New Google travel search: not ready for prime time
Already a giant and still gulping new outlets, Google last year paid $700 million to buy search software firm ITA, which provides flight information. Five months later, with much hoopla, Google announced it was offering a new Flights Search feature.
You might think competitors would be scared of Google, but you would be wrong.
The reaction has been at best tepid or at worst: highly critical.
"This is just an early look: the takeoff — not the final destination," Google says on its blog in announcing the product.
Google claims its Flights Search feature gets fastest results, a simple list of the most relevant flights and other information.
And the site says improvements will come later, but critics think they should be already here.
Travel commentator Larry Olmsted in Forbes Magazine says the site is not yet ready for prime time.
“The anticipated Google flight search engine launched with much fanfare the other day, and I am already sick of it,” he writes. “I’ll preface this by staying I am in no way anti-Google and use their excellent search engine all the time.”
He said he looked easy so he gave it a try. But for some unknown reason, the site forced him always to use Albany, NY, as his departure airport. That happened despite repeated tries.
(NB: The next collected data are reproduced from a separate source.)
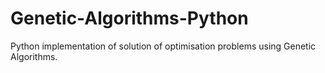 # Genetic-Algorithms-Python
Python implementation of solution of optimisation problems using Genetic Algorithms.
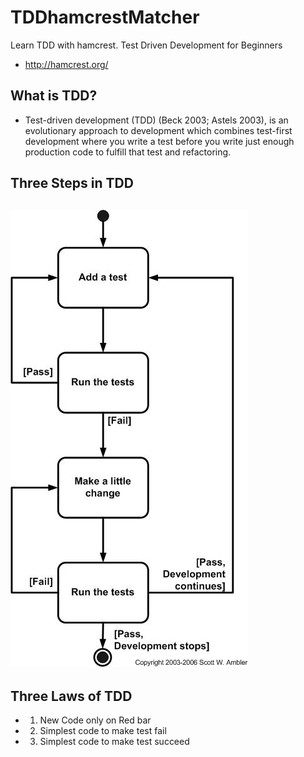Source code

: # TDDhamcrestMatcher

Learn TDD with hamcrest. Test Driven Development for Beginners

- http://hamcrest.org/

## What is TDD?

- Test-driven development (TDD) (Beck 2003; Astels 2003), is an evolutionary approach to development which combines test-first development where you write a test before you write just enough production code to fulfill that test and refactoring.

## Three Steps in TDD

## ![Index Page](https://github.com/deivisondfs2/TDDhamcrestMatcher/blob/master/prints/tddSteps.jpg "Three Steps in TDD")

## Three Laws of TDD

- 1. New Code only on Red bar
- 2. Simplest code to make test fail
- 3. Simplest code to make test succeed 

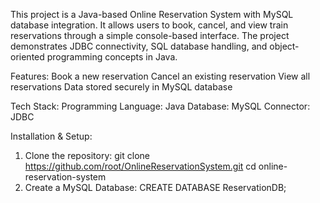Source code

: This project is a Java-based Online Reservation System with MySQL database integration.
It allows users to book, cancel, and view train reservations through a simple console-based interface.
The project demonstrates JDBC connectivity, SQL database handling, and object-oriented programming concepts in Java.

Features:
Book a new reservation
Cancel an existing reservation
View all reservations
Data stored securely in MySQL database

Tech Stack:
Programming Language: Java
Database: MySQL
Connector: JDBC

Installation & Setup:
1. Clone the repository:
              git clone https://github.com/root/OnlineReservationSystem.git
              cd online-reservation-system
2. Create a MySQL Database: 
              CREATE DATABASE ReservationDB;
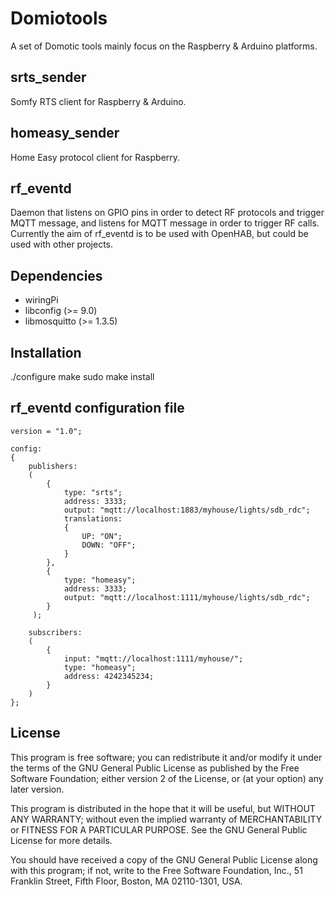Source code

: Domiotools
=========

A set of Domotic tools mainly focus on the Raspberry & Arduino platforms.

srts_sender
----------------
 Somfy RTS client for Raspberry & Arduino.

homeasy_sender
----------------------
Home Easy protocol client for Raspberry.

rf_eventd
-------------
Daemon that listens on GPIO pins in order to detect RF protocols and trigger MQTT message, and listens for MQTT message in order to trigger RF calls. Currently the aim of rf_eventd is to be used with OpenHAB, but could be used with other projects.

Dependencies
-------------------
 - wiringPi 
 - libconfig (>= 9.0) 
 - libmosquitto (>= 1.3.5)

Installation
----------------
./configure
make
sudo make install

rf_eventd configuration file
-------------------------------------

    version = "1.0";
    
    config:
    {
        publishers:
        (
            {
                type: "srts";
                address: 3333;
                output: "mqtt://localhost:1883/myhouse/lights/sdb_rdc";
                translations:
                {
                    UP: "ON";
                    DOWN: "OFF";
                }
            },
            {
                type: "homeasy";
                address: 3333;
                output: "mqtt://localhost:1111/myhouse/lights/sdb_rdc";
            }
         );
    
        subscribers:
        (
            {
                input: "mqtt://localhost:1111/myhouse/";
                type: "homeasy";
                address: 4242345234;
            }
        )
    };

License
-------

This program is free software; you can redistribute it and/or modify it under the terms of the
GNU General Public License as published by the Free Software Foundation; either version 2 of the
License, or (at your option) any later version.

This program is distributed in the hope that it will be useful, but WITHOUT ANY WARRANTY; without
even the implied warranty of MERCHANTABILITY or FITNESS FOR A PARTICULAR PURPOSE. See the GNU
General Public License for more details.

You should have received a copy of the GNU General Public License along with this program; if
not, write to the Free Software Foundation, Inc., 51 Franklin Street, Fifth Floor, Boston, MA
02110-1301, USA.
Even when he deleted Albany, it kept re-appearing. He also could not complete a search for a one-way flight.
“Best of all, when I tried to submit a comment to Google for feedback that might help them, I was directed to log into a Google Mail account. Apparently you cannot comment on how poorly the interface works if you do not use Google Mail. So I have another idea. I am commenting right now, through this forum,” he writes.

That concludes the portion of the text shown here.